WORK INSTRUCTION: Determine the number of lines below that contain "subsection". Write nothing but that number.

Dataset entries
□ □ □ □

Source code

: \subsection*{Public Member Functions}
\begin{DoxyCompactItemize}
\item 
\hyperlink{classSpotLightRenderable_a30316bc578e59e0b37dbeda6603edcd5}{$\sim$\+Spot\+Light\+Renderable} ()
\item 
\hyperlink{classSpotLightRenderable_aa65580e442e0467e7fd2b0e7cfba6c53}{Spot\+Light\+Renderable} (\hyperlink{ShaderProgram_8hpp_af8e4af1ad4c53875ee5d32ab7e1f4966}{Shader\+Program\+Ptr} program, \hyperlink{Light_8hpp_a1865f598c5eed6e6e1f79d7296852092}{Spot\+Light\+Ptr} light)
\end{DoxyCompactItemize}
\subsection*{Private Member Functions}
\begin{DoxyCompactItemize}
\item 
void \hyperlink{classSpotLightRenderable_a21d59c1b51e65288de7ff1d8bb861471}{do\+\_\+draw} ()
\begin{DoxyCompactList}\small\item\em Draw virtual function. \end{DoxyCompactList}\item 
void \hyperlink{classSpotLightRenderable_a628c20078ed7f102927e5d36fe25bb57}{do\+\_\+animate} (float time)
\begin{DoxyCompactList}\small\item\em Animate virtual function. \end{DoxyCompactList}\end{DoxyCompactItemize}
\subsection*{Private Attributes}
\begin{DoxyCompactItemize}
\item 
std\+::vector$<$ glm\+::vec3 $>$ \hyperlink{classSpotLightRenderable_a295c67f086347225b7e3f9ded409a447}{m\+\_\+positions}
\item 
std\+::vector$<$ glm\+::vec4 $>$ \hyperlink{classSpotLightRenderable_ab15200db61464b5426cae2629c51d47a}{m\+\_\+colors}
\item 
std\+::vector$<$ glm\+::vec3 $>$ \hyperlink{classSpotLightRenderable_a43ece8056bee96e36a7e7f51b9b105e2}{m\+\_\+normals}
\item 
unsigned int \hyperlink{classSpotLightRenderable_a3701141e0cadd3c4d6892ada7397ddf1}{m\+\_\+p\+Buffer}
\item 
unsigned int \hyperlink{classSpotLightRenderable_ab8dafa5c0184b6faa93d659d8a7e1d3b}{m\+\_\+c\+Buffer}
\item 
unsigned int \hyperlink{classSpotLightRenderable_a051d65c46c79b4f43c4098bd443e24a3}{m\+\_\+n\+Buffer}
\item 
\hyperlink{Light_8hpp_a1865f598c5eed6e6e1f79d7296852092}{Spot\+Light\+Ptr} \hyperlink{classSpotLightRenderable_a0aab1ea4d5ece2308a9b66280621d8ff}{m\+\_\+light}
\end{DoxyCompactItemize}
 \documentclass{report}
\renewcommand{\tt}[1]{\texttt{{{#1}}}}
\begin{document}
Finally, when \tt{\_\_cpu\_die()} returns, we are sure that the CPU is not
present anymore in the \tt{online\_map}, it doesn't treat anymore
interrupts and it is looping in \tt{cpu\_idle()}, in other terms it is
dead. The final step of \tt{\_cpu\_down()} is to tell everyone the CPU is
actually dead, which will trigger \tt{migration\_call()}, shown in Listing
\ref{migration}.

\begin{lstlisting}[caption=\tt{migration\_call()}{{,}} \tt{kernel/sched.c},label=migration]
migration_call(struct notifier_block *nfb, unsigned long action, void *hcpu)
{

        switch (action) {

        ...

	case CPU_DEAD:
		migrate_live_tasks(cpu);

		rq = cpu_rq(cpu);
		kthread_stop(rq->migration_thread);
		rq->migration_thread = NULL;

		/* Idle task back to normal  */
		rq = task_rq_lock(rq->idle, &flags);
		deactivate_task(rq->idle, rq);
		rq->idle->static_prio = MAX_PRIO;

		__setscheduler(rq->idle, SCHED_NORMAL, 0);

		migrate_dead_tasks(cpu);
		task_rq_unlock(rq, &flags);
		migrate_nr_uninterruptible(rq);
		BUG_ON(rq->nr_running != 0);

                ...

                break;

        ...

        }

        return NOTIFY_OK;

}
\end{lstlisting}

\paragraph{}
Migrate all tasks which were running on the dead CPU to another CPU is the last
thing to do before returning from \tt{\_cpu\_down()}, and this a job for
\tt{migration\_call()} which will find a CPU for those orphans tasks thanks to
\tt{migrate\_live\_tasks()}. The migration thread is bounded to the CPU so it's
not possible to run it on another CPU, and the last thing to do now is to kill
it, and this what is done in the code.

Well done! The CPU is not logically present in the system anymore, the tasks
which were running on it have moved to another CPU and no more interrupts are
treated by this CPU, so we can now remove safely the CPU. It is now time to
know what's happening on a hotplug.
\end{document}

□ □ □ □

RESULT OF THIS EXERCISE: 3